Lutte contre la corruption dans la circulation routière : Les usagers maliens appelés au respect des nouvelles mesures

Facebook 0 Twitter 0 Google+ 0 Linkedin 0 Mail

Samedi 26 octobre la Maison de la presse a servi de cadre à une conférence de presse organisée par « l’Audace Libre Afrique Mali » (ALAM). Cette conférence était placée sous le thème « La nouvelle mesure du ministère de la Justice et garde des Sceaux dans la lutte contre la corruption dans la circulation routière ». Elle a marqué la présence de plusieurs responsables dont le représentant du ministre de la Justice. Ces différents responsables ont échangé sur la thématique qui les a réunis.

Cette 3e édition du café de la liberté est portée sur la nouvelle mesure mise en place par le ministère de la Justice dans le cadre de la lutte contre la corruption dans la circulation routière. La loi du règlement de la circulation routière date de 1999, cette mesure aurait dû être appliquée il y a plus de 20 ans, mais son application pose toujours des problèmes, car l’État n’a pas eu la volonté de le faire, selon le représentant du ministère de la Justice. Aujourd’hui, dit-il, cette nouvelle mesure va permettre de lutter contre la corruption et l’impunité, car il suffisait de mettre cette loi en application pour que l’incivisme dans la circulation soit combattu ainsi que la corruption.

Pour rappel, la nouvelle mesure n’est rien d’autre que le paiement des contraventions, faire imprimer des reçus pour chaque infraction. Concernant cette mesure, les acteurs de la circulation, que sont les transporteurs, affirment ne pas être au courant, car ils n’ont pas été préalablement informés par l’Organisation nationale des transporteurs (ONT) ni par aucune autre structure. Cela, même après la mise en exécution.

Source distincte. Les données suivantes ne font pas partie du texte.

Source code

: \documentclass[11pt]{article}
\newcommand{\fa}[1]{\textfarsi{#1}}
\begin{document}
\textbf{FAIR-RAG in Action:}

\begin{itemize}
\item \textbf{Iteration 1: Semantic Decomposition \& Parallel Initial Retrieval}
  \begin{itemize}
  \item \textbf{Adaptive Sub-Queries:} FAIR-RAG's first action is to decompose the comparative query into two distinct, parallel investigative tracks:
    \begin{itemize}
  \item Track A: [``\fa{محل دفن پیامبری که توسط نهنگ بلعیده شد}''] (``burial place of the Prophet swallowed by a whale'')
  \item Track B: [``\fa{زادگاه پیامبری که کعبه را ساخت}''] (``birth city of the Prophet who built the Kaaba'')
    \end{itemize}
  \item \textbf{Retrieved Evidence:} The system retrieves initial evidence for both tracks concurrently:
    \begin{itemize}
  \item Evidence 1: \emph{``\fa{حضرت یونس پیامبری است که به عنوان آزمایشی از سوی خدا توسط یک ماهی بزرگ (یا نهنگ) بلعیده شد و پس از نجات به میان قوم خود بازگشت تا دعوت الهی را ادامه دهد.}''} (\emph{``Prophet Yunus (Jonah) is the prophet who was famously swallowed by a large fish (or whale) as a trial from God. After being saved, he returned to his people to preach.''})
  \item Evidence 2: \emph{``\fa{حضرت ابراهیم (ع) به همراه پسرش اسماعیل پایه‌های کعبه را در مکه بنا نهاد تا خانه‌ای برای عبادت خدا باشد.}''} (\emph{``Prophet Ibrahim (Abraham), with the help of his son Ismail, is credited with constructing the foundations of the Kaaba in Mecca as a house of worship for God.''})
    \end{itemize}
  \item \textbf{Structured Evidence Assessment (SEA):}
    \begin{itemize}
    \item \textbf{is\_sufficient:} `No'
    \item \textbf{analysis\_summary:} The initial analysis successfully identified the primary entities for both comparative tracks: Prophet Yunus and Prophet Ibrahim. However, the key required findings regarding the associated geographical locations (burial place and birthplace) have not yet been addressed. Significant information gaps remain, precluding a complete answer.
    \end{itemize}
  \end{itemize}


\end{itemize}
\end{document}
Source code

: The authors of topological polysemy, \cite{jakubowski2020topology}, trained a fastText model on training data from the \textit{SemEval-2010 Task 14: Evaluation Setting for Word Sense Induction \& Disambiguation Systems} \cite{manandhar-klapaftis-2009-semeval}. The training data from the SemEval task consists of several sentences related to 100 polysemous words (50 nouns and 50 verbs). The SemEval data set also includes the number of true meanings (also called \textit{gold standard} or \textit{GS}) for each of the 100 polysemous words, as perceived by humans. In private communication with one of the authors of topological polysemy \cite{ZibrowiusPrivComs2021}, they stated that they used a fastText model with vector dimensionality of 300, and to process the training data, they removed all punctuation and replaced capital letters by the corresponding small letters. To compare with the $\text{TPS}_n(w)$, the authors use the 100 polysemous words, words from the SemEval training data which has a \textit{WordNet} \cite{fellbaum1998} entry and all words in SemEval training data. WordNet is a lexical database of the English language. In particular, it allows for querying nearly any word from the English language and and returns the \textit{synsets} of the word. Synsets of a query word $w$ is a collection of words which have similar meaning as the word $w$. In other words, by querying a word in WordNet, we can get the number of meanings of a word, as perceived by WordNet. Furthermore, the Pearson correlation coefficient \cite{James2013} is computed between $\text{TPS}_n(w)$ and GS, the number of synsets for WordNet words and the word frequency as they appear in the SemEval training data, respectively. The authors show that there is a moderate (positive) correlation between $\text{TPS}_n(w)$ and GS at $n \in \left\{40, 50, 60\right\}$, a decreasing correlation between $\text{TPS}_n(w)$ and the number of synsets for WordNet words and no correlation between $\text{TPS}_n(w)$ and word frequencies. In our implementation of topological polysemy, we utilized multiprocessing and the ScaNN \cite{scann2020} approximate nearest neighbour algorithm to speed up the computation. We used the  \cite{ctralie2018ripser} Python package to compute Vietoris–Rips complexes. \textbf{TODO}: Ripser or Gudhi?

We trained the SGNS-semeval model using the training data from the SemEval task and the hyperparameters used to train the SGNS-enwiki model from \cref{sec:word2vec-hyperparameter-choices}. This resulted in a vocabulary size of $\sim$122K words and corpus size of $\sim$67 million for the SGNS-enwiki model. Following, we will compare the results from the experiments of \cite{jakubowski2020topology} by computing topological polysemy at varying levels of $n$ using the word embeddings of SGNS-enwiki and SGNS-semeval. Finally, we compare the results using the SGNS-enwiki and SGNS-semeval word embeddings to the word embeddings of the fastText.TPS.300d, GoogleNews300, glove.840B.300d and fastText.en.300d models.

Selon le Pr Clément Dembélé, la loi et les règles font toujours le malheur de certains, notamment de ceux qui portent atteinte à la vie d’autres usagers. Cela est une délinquance et face à cela, la loi doit être très dure pour que certains soient durs avec eux même.

Selon les derniers statistiques de la fondation Frédéric Ebert, les magistrats sont les plus corrompus devant les policiers. 99℅ des Maliens déclarent que les policiers sont plus corrompus contre 97℅ qui déclarent avoir donné de l’argent à un policier pour arranger une infraction commise.

Pour mettre fin à cette situation, la nouvelle mesure mérite un suivi constant par nos autorités. Les reçus pour les infractions et les contraventions permettront de diminuer le taux de corruption dans le milieu routier. Le représentant du CCR atteste que cette mesure a été un grand apport sur le plan organisationnel et sur leurs relations avec les usagers.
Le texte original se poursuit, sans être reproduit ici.